◆ **Assignment**
Among the entries, which lines carry the string "label"? Copy each of them.

[Stored dataset items]
════════════════

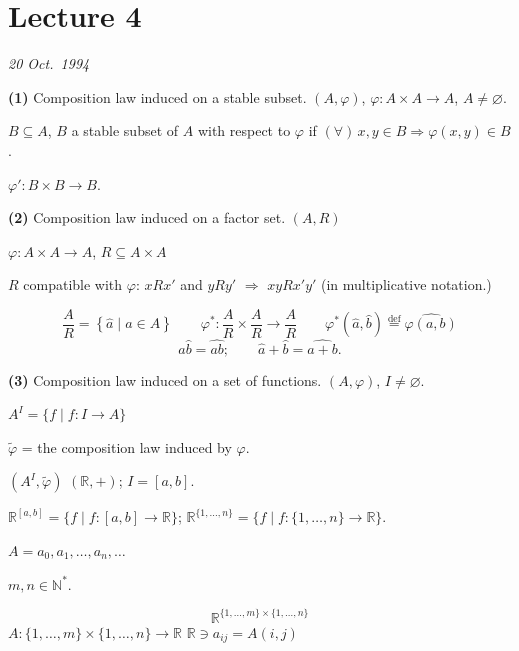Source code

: \bigskip
\section{Lecture 4}

\begin{center}
\end{center}
\begin{flushright}
\textit{20 Oct.\ 1994}
\end{flushright}

\bigskip
\noindent\textbf{(1)} Composition law induced on a stable subset. $(A,\varphi)$, $\varphi : A\times A \to A$, $A\neq\varnothing$.

\noindent $B\subseteq A$, $B$ a stable subset of $A$ with respect to $\varphi$ if $(\forall)\,x,y\in B \Rightarrow \varphi(x,y)\in B$.

\noindent $\varphi' : B\times B \to B$.

\bigskip
\noindent\textbf{(2)} Composition law induced on a factor set. $(A,R)$

\noindent $\varphi : A\times A \to A$, \quad $R\subseteq A\times A$

\noindent $R$ compatible with $\varphi$: \quad $xRx'$ and $yRy'$ $\Rightarrow$ $xyRx'y'$ (in multiplicative notation.)

\[
\frac{A}{R} = \left\{\hat a \mid a\in A\right\} \qquad \varphi^* : \frac{A}{R}\times\frac{A}{R} \to \frac{A}{R} \qquad \varphi^*(\hat a,\hat b) \overset{\text{def}}{=} \widehat{\varphi(a,b)}
\]
\[
\hat a\hat b = \widehat{ab}; \qquad \hat a + \hat b = \widehat{a+b}.
\]

\bigskip
\noindent\textbf{(3)} Composition law induced on a set of functions. $(A,\varphi)$, $I\neq\varnothing$.

\noindent $A^I = \{f \mid f:I\to A\}$

\noindent $\tilde\varphi$ = the composition law induced by $\varphi$.

\noindent $(A^I,\tilde\varphi)$ \qquad $(\mathbb{R},+)$; $I=[a,b]$.

\noindent $\mathbb{R}^{[a,b]} = \{f \mid f:[a,b]\to\mathbb{R}\}$; \qquad $\mathbb{R}^{\{1,\ldots,n\}} = \{f \mid f:\{1,\ldots,n\}\to\mathbb{R}\}$.

\medskip
\noindent $A = a_0,a_1,\ldots,a_n,\ldots$

\noindent $m,n\in\mathbb{N}^*$.

\[
\mathbb{R}^{\{1,\ldots,m\}\times\{1,\ldots,n\}}
\]
\noindent $A : \{1,\ldots,m\}\times\{1,\ldots,n\} \to \mathbb{R}$ \hfill $\mathbb{R}\ni a_{ij} = A(i,j)$

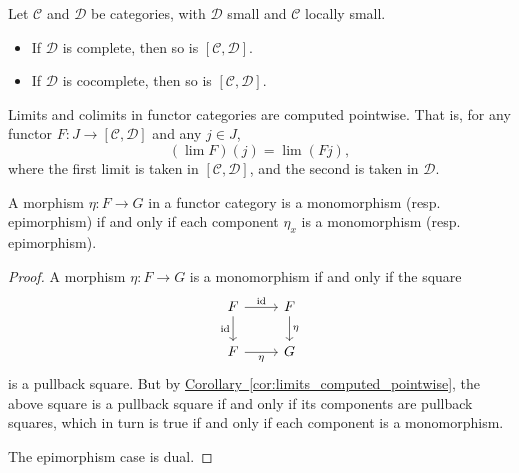 \documentclass[main.tex]{subfiles}
\begin{document}
\begin{theorem}
  \label{thm:functor_categories_complete_cocomplete}
  Let $\mathcal{C}$ and $\mathcal{D}$ be categories, with $\mathcal{D}$ small and $\mathcal{C}$ locally small.
  \begin{itemize}
    \item If $\mathcal{D}$ is complete, then so is $[\mathcal{C}, \mathcal{D}]$.

    \item If $\mathcal{D}$ is cocomplete, then so is $[\mathcal{C}, \mathcal{D}]$.
  \end{itemize}
\end{theorem}

\begin{corollary}
  \label{cor:limits_computed_pointwise}
  Limits and colimits in functor categories are computed pointwise. That is, for any functor $F\colon J \to [\mathcal{C}, \mathcal{D}]$ and any $j \in J$,
  \begin{equation*}
    (\lim F)(j) = \lim (Fj),
  \end{equation*}
  where the first limit is taken in $[\mathcal{C}, \mathcal{D}]$, and the second is taken in $\mathcal{D}$.
\end{corollary}

\begin{corollary}
  \label{cor:monos_epis_in_functor_category_preserved_pointwise}
  A morphism $\eta\colon F \to G$ in a functor category is a monomorphism (resp. epimorphism) if and only if each component $\eta_{x}$ is a monomorphism (resp. epimorphism).
\end{corollary}
\begin{proof}
  A morphism $\eta\colon F \to G$ is a monomorphism if and only if the square
  \begin{equation*}
    \begin{tikzcd}
      F
      \arrow[r, "\id"]
      \arrow[d, swap, "\id"]
      & F
      \arrow[d, "\eta"]
      \\
      F
      \arrow[r, swap, "\eta"]
      & G
    \end{tikzcd}
  \end{equation*}
  is a pullback square. But by \hyperref[cor:limits_computed_pointwise]{Corollary~\ref*{cor:limits_computed_pointwise}}, the above square is a pullback square if and only if its components are pullback squares, which in turn is true if and only if each component is a monomorphism.

  The epimorphism case is dual.
\end{proof}
\end{document}
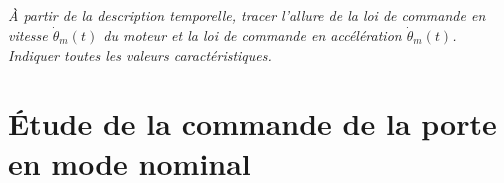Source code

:\documentclass[10pt]{article}
\begin{document}
\subparagraph{}
\textit{
\`A partir de la description temporelle, tracer l’allure de la loi de commande en vitesse $\dot{\theta}_m(t)$ du moteur et la loi de commande en accélération $\dot{\theta}_m(t)$. Indiquer toutes les valeurs caractéristiques.
}



\section{Étude de la commande de la porte en mode nominal}
\end{document}
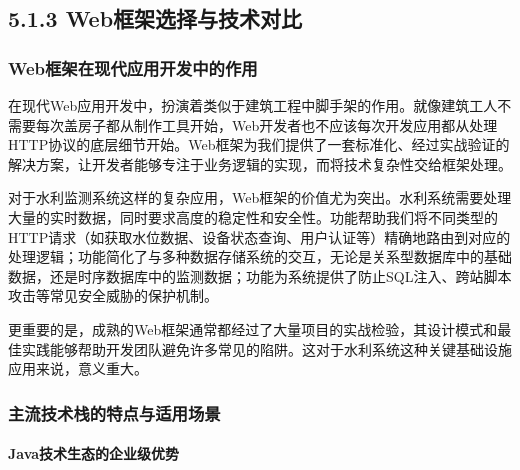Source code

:\hypertarget{webux6846ux67b6ux9009ux62e9ux4e0eux6280ux672fux5bf9ux6bd4}{%
\subsection{5.1.3 Web框架选择与技术对比}\label{webux6846ux67b6ux9009ux62e9ux4e0eux6280ux672fux5bf9ux6bd4}}

\hypertarget{webux6846ux67b6ux5728ux73b0ux4ee3ux5e94ux7528ux5f00ux53d1ux4e2dux7684ux4f5cux7528}{%
\subsubsection{Web框架在现代应用开发中的作用}\label{webux6846ux67b6ux5728ux73b0ux4ee3ux5e94ux7528ux5f00ux53d1ux4e2dux7684ux4f5cux7528}}

在现代Web应用开发中，扮演着类似于建筑工程中脚手架的作用。就像建筑工人不需要每次盖房子都从制作工具开始，Web开发者也不应该每次开发应用都从处理HTTP协议的底层细节开始。Web框架为我们提供了一套标准化、经过实战验证的解决方案，让开发者能够专注于业务逻辑的实现，而将技术复杂性交给框架处理。

对于水利监测系统这样的复杂应用，Web框架的价值尤为突出。水利系统需要处理大量的实时数据，同时要求高度的稳定性和安全性。功能帮助我们将不同类型的HTTP请求（如获取水位数据、设备状态查询、用户认证等）精确地路由到对应的处理逻辑；功能简化了与多种数据存储系统的交互，无论是关系型数据库中的基础数据，还是时序数据库中的监测数据；功能为系统提供了防止SQL注入、跨站脚本攻击等常见安全威胁的保护机制。

更重要的是，成熟的Web框架通常都经过了大量项目的实战检验，其设计模式和最佳实践能够帮助开发团队避免许多常见的陷阱。这对于水利系统这种关键基础设施应用来说，意义重大。

\hypertarget{ux4e3bux6d41ux6280ux672fux6808ux7684ux7279ux70b9ux4e0eux9002ux7528ux573aux666f}{%
\subsubsection{主流技术栈的特点与适用场景}\label{ux4e3bux6d41ux6280ux672fux6808ux7684ux7279ux70b9ux4e0eux9002ux7528ux573aux666f}}

\hypertarget{javaux6280ux672fux751fux6001ux7684ux4f01ux4e1aux7ea7ux4f18ux52bf}{%
\paragraph{Java技术生态的企业级优势}\label{javaux6280ux672fux751fux6001ux7684ux4f01ux4e1aux7ea7ux4f18ux52bf}}

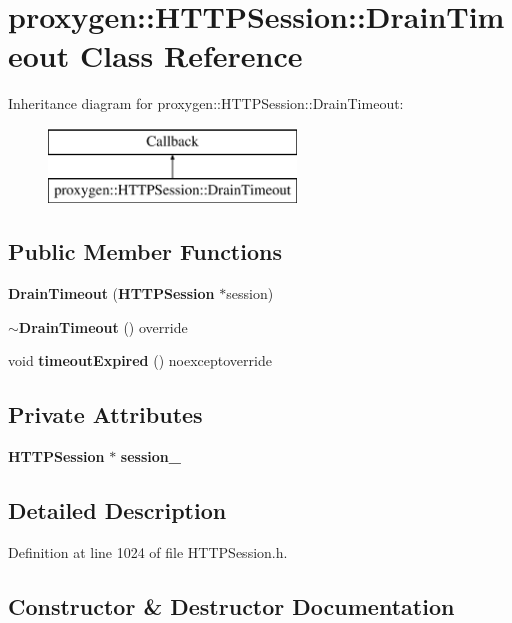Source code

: \section{proxygen\+:\+:H\+T\+T\+P\+Session\+:\+:Drain\+Timeout Class Reference}
\label{classproxygen_1_1HTTPSession_1_1DrainTimeout}
Inheritance diagram for proxygen\+:\+:H\+T\+T\+P\+Session\+:\+:Drain\+Timeout\+:\begin{figure}[H]
\begin{center}
\leavevmode
\includegraphics[height=2.000000cm]{classproxygen_1_1HTTPSession_1_1DrainTimeout}
\end{center}
\end{figure}
\subsection*{Public Member Functions}
\begin{DoxyCompactItemize}
\item 
{\bf Drain\+Timeout} ({\bf H\+T\+T\+P\+Session} $\ast$session)
\item 
{\bf $\sim$\+Drain\+Timeout} () override
\item 
void {\bf timeout\+Expired} () noexceptoverride
\end{DoxyCompactItemize}
\subsection*{Private Attributes}
\begin{DoxyCompactItemize}
\item 
{\bf H\+T\+T\+P\+Session} $\ast$ {\bf session\+\_\+}
\end{DoxyCompactItemize}


\subsection{Detailed Description}


Definition at line 1024 of file H\+T\+T\+P\+Session.\+h.



\subsection{Constructor \& Destructor Documentation}
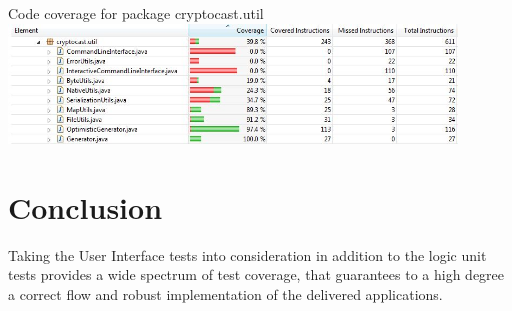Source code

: \documentclass[a4paper,10pt]{scrartcl}
\begin{document}
\begin{illustration}{Code coverage for package cryptocast.util}
\includegraphics[width=450px]{figures/images/util.jpg}
\end{illustration}


\section{Conclusion}
Taking the User Interface tests into consideration in addition to the logic unit tests provides a wide spectrum of test coverage, that guarantees to a high degree a correct flow and robust implementation of the delivered applications.
  
\end{document}

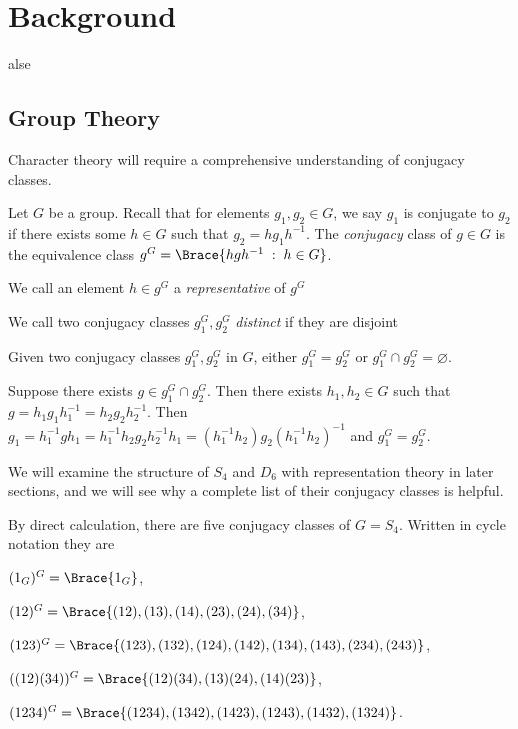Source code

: \documentclass[../Project.tex]{subfiles}
\begin{document}
\newpage
\section{Background}
alse
\subsection{Group Theory}
	Character theory will require a comprehensive understanding of conjugacy classes.
	\begin{defi}
		Let $G$ be a group. Recall that for elements $g_1,g_2 \in G$, we say $g_1$ is conjugate to $g_2$ if there exists some $h \in G$ such that $g_2 = hg_1h^{-1}$. The \textit{conjugacy} class of $g \in G$ is the equivalence class $g^G = \Brace{hgh^{-1} \;:\; h \in G}$.
		\begin{mitem}
		\item We call an element $h \in g^G$ a \textit{representative} of $g^G$
		\item We call two conjugacy classes $g_1^G,g_2^G$ \textit{distinct} if they are disjoint
		\end{mitem}
	\end{defi}
	
	\begin{prop}
		Given two conjugacy classes $g_1^G,g_2^G$ in $G$, either $g_1^G = g_2^G$ or $g_1^G \cap g_2^G = \varnothing$.
	\end{prop}
	\begin{proo*}
		Suppose there exists $g \in g^G_1\cap g^G_2$. Then there exists $h_1,h_2 \in G$ such that $g = h_1g_1h_1^{-1} = h_2g_2h_2^{-1}$. Then $g_1 = h_1^{-1}gh_1 = h_1^{-1}h_2g_2h_2^{-1}h_1 = (h_1^{-1}h_2)g_2(h_1^{-1}h_2)^{-1}$ and $g_1^G = g_2^G$.
	\end{proo*}

	We will examine the structure of $S_4$ and $D_6$ with representation theory in later sections, and we will see why a  complete list of their conjugacy classes is helpful.

	\begin{exam}
		By direct calculation, there are five conjugacy classes of $G = S_4$. Written in cycle notation they are
		\begin{mitem}
			\item $(1_{G})^G = \Brace{1_{G}}$,
			\item $(12)^G = \Brace{(12),(13),(14),(23),(24),(34)}$,
			\item $(123)^G = \Brace{(123),(132),(124),(142),(134),(143),(234),(243)}$,
			\item $((12)(34))^G = \Brace{(12)(34),(13)(24),(14)(23)}$,
			\item $(1234)^G = \Brace{(1234),(1342),(1423),(1243),(1432),(1324)}$.
		\end{mitem}
	\end{exam}
\end{document}

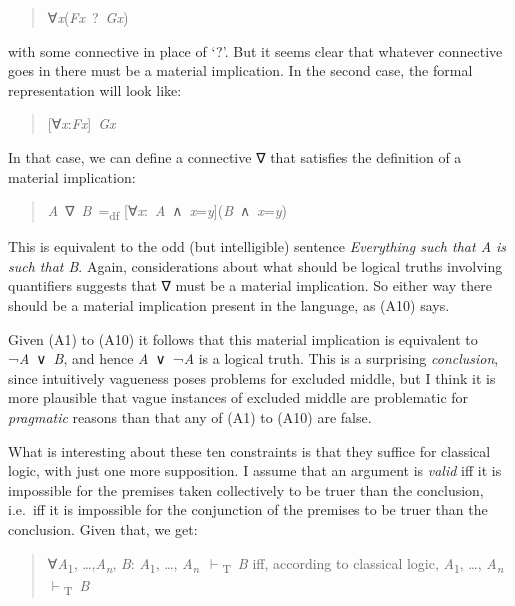 \documentclass[
  11pt,
  letterpaper,
  DIV=11,
  numbers=noendperiod,
  twoside]{scrartcl}
\begin{document}
\begin{quote}
∀\emph{x}(\emph{Fx}~?~\emph{Gx})
\end{quote}

with some connective in place of `?'. But it seems clear that whatever
connective goes in there must be a material implication. In the second
case, the formal representation will look like:

\begin{quote}
{[}∀\emph{x}:\emph{Fx}{]}~\emph{Gx}
\end{quote}

In that case, we can define a connective ∇ that satisfies the definition
of a material implication:

\begin{quote}
\emph{A}~∇~\emph{B}~=\textsubscript{df}
{[}∀\emph{x}:~\emph{A}~∧~\emph{x}=\emph{y}{]}(\emph{B}~∧~\emph{x}=\emph{y})
\end{quote}

This is equivalent to the odd (but intelligible) sentence
\emph{Everything such that A is such that B}. Again, considerations
about what should be logical truths involving quantifiers suggests that
∇ must be a material implication. So either way there should be a
material implication present in the language, as (A10) says.

Given (A1) to (A10) it follows that this material implication is
equivalent to ¬\emph{A}~∨~\emph{B}, and hence \emph{A}~∨~¬\emph{A} is a
logical truth. This is a surprising \emph{conclusion}, since intuitively
vagueness poses problems for excluded middle, but I think it is more
plausible that vague instances of excluded middle are problematic for
\emph{pragmatic} reasons than that any of (A1) to (A10) are false.

What is interesting about these ten constraints is that they suffice for
classical logic, with just one more supposition. I assume that an
argument is \emph{valid} iff it is impossible for the premises taken
collectively to be truer than the conclusion, i.e.~iff it is impossible
for the conjunction of the premises to be truer than the conclusion.
Given that, we get:

\begin{quote}
∀\emph{A}\textsubscript{1}, \ldots,\emph{A\textsubscript{n}}, \emph{B}:
\emph{A}\textsubscript{1}, \ldots,
\emph{A\textsubscript{n}}~\(\vdash\)\textsubscript{T}~\emph{B} iff,
according to classical logic, \emph{A}\textsubscript{1}, \ldots,
\emph{A\textsubscript{n}}~\(\vdash\)\textsubscript{T}~\emph{B}
\end{quote}
\end{document}

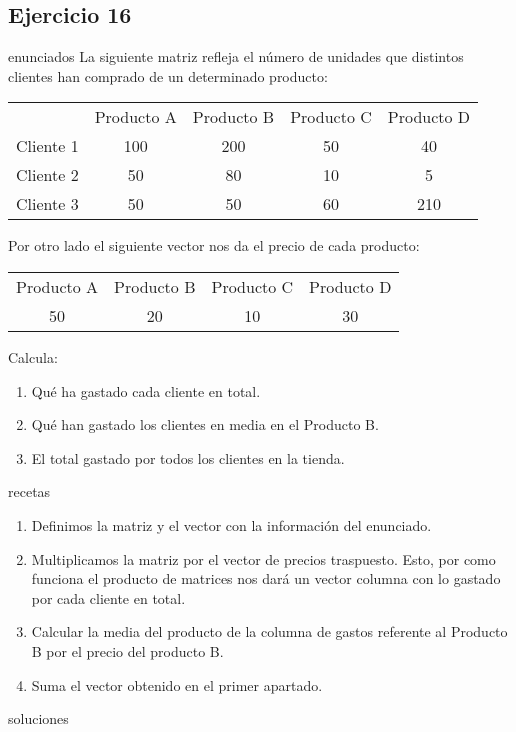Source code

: \subsection{Ejercicio 16}
\def\parte{enunciados}
\ifx\capitulo\parte
La siguiente matriz refleja el número de unidades que distintos clientes han comprado de un determinado producto:\\
\vspace{1em}

\begin{center}
\begin{tabular}[h]{ccccc}
  &Producto A&Producto B&Producto C&Producto D \\
  Cliente 1&100&200&50&40 \\
  Cliente 2&50&80&10&5 \\
  Cliente 3&50&50&60&210
\end{tabular}  
\end{center}



Por otro lado el siguiente vector nos da el precio de cada producto:\\
\vspace{1em}

\begin{center}
\begin{tabular}[h]{cccc}
  Producto A&Producto B&Producto C&Producto D \\
  50&20&10&30
\end{tabular}
  
\end{center}

\vspace{1em}
Calcula:

\begin{enumerate}
\item Qué ha gastado cada cliente en total.
\item Qué han gastado los clientes en media en el Producto B.
\item El total gastado por todos los clientes en la tienda.
\end{enumerate}
\fi

\def\parte{recetas}
\ifx\capitulo\parte
\begin{enumerate}
\item Definimos la matriz y el vector con la información del enunciado.
\item Multiplicamos la matriz por el vector de precios traspuesto. Esto, por como funciona el producto de matrices nos dará un vector columna con lo gastado por cada cliente en total.
\item Calcular la media del producto de la columna de gastos referente al Producto B por el precio del producto B.
\item Suma el vector obtenido en el primer apartado.
\end{enumerate}
\fi

\def\parte{soluciones}
\ifx\capitulo\parte

\fi
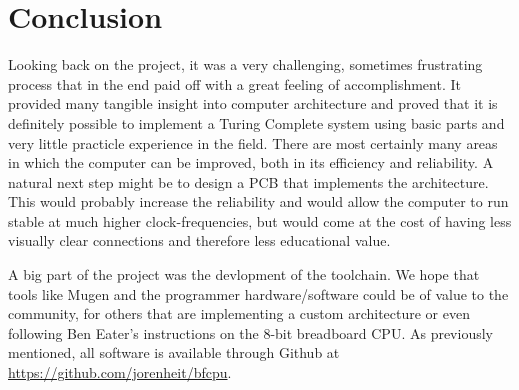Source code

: \section{Conclusion}



Looking back on the project, it was a very challenging, sometimes frustrating process that in the end paid off with a great feeling of accomplishment. It provided many tangible insight into computer architecture and proved that it is definitely possible to implement a Turing Complete system using basic parts and very little practicle experience in the field. There are most certainly many areas in which the computer can be improved, both in its efficiency and reliability. A natural next step might be to design a PCB that implements the architecture. This would probably increase the reliability and would allow the computer to run stable at much higher clock-frequencies, but would come at the cost of having less visually clear connections and therefore less educational value.

A big part of the project was the devlopment of the toolchain. We hope that tools like Mugen and the programmer hardware/software could be of value to the community, for others that are implementing a custom architecture or even following Ben Eater's instructions on the 8-bit breadboard CPU. As previously mentioned, all software is available through Github at \url{https://github.com/jorenheit/bfcpu}.

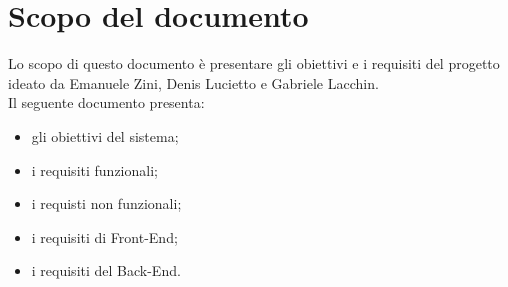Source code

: \section*{Scopo del documento}
Lo scopo di questo documento è presentare gli obiettivi e i requisiti del progetto \nome ideato da Emanuele Zini, Denis Lucietto e Gabriele Lacchin.\\
Il seguente documento presenta:
\begin{itemize}
    \item gli obiettivi del sistema;
    \item i requisiti funzionali;
    \item i requisti non funzionali;
    \item i requisiti di Front-End;
    \item i requisiti del Back-End.
\end{itemize}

════════════════

◆ **Exercise answer**
  \label{thm:functor_categories_complete_cocomplete}
  \label{cor:limits_computed_pointwise}
  \label{cor:monos_epis_in_functor_category_preserved_pointwise}
\subsection{5.1.3 Web框架选择与技术对比}\label{webux6846ux67b6ux9009ux62e9ux4e0eux6280ux672fux5bf9ux6bd4}}
\subsubsection{Web框架在现代应用开发中的作用}\label{webux6846ux67b6ux5728ux73b0ux4ee3ux5e94ux7528ux5f00ux53d1ux4e2dux7684ux4f5cux7528}}
\subsubsection{主流技术栈的特点与适用场景}\label{ux4e3bux6d41ux6280ux672fux6808ux7684ux7279ux70b9ux4e0eux9002ux7528ux573aux666f}}
\paragraph{Java技术生态的企业级优势}\label{javaux6280ux672fux751fux6001ux7684ux4f01ux4e1aux7ea7ux4f18ux52bf}}
\label{classproxygen_1_1HTTPSession_1_1DrainTimeout}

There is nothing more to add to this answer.